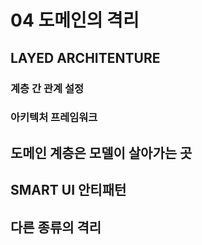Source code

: # 04 도메인의 격리

## LAYED ARCHITENTURE

### 계층 간 관계 설정

### 아키텍처 프레임워크

## 도메인 계층은 모델이 살아가는 곳

## SMART UI 안티패턴

## 다른 종류의 격리
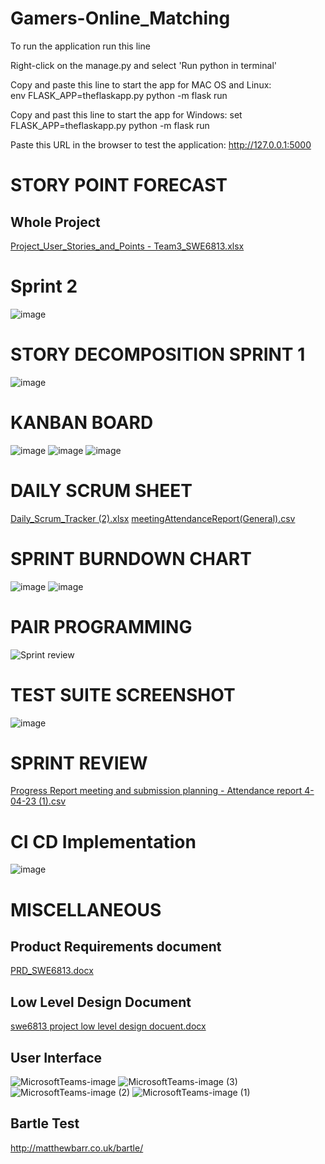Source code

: # Gamers-Online_Matching

 To run the application run this line

 Right-click on the manage.py and select 'Run python in terminal'
 
 Copy and paste this line to start the app for MAC OS and Linux:  
 env FLASK_APP=theflaskapp.py python -m flask run

 Copy and past this line to start the app for Windows:
 set FLASK_APP=theflaskapp.py python -m flask run


 Paste this URL in the browser to test the application:  http://127.0.0.1:5000
 
 # STORY POINT FORECAST
 
 ## Whole Project
 
 [Project_User_Stories_and_Points - Team3_SWE6813.xlsx](https://github.com/Web-Service-Engineering/Gamers-Online_Matching/files/10994365/Project_User_Stories_and_Points.-.Team3_SWE6813.xlsx)

 # Sprint 2
 ![image](https://user-images.githubusercontent.com/85327006/230259600-d93ea30c-2c5d-4a89-a1f8-fbb1867d6d6d.png)
 
 # STORY DECOMPOSITION SPRINT 1
 
 ![image](https://user-images.githubusercontent.com/85327006/230259791-96c70044-a89a-4290-94f3-96da501cbba8.png)
 
 # KANBAN BOARD 
 
 ![image](https://user-images.githubusercontent.com/85327006/230259302-64885c1b-8270-4129-9c7a-a3c29302d3da.png)
 ![image](https://user-images.githubusercontent.com/85327006/230259376-d5455223-0478-4336-b1d1-e616d817f0f4.png)
 ![image](https://user-images.githubusercontent.com/85327006/230259463-a728f19a-5323-43eb-abec-b7026c8f2bfd.png)
 
 # DAILY SCRUM SHEET
 [Daily_Scrum_Tracker (2).xlsx](https://github.com/Web-Service-Engineering/Gamers-Online_Matching/files/11165838/Daily_Scrum_Tracker.2.xlsx)
[meetingAttendanceReport(General).csv](https://github.com/Web-Service-Engineering/Gamers-Online_Matching/files/11165885/meetingAttendanceReport.General.csv)
 
 # SPRINT BURNDOWN CHART
 
 ![image](https://user-images.githubusercontent.com/85327006/230260036-80aecde2-3d92-45bd-b782-0b666260c12f.png)
 ![image](https://user-images.githubusercontent.com/85327006/230260126-83e335cd-4479-442c-9124-e2e709a79800.png)
 
 # PAIR PROGRAMMING
 
 ![Sprint review](https://user-images.githubusercontent.com/85327006/230260271-bb4555c1-bba8-4b55-b0e4-ebce4ff95844.PNG)
 
 # TEST SUITE SCREENSHOT

![image](https://user-images.githubusercontent.com/85327006/230260430-f3394fd5-0479-4cb7-a341-b71ef0178b6a.png)
 
 # SPRINT REVIEW
 
 [Progress Report meeting and submission planning - Attendance report 4-04-23 (1).csv](https://github.com/Web-Service-Engineering/Gamers-Online_Matching/files/11165876/Progress.Report.meeting.and.submission.planning.-.Attendance.report.4-04-23.1.csv)
 
# CI CD Implementation
 ![image](https://user-images.githubusercontent.com/85327006/230260878-554a608b-a666-4a52-b8f9-1dfcfdc7caa2.png)
  
 # MISCELLANEOUS
 
 ## Product Requirements document
[PRD_SWE6813.docx](https://github.com/Web-Service-Engineering/Gamers-Online_Matching/files/10985733/PRD_SWE6813.docx)

 ## Low Level Design Document
[swe6813 project low level design docuent.docx](https://github.com/Web-Service-Engineering/Gamers-Online_Matching/files/10985736/swe6813.project.low.level.design.docuent.docx)

 ## User Interface
 
 ![MicrosoftTeams-image](https://user-images.githubusercontent.com/85327006/225483947-ca53de82-3142-468c-acd4-52f8ee2ab852.png)
![MicrosoftTeams-image (3)](https://user-images.githubusercontent.com/85327006/225483950-10da6e93-2971-47ce-8062-ed84e4b97273.png)
![MicrosoftTeams-image (2)](https://user-images.githubusercontent.com/85327006/225483961-d93d2ad1-bd8e-452a-929b-ff60418eb980.png)
![MicrosoftTeams-image (1)](https://user-images.githubusercontent.com/85327006/225483963-be067ffb-aa2b-46c3-aaa1-8a524d92b8ca.png)

## Bartle Test
http://matthewbarr.co.uk/bartle/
________________
About this exercise -> Of the lines above, copy each that contains "theflaskapp".

Task output ->
 env FLASK_APP=theflaskapp.py python -m flask run
 set FLASK_APP=theflaskapp.py python -m flask run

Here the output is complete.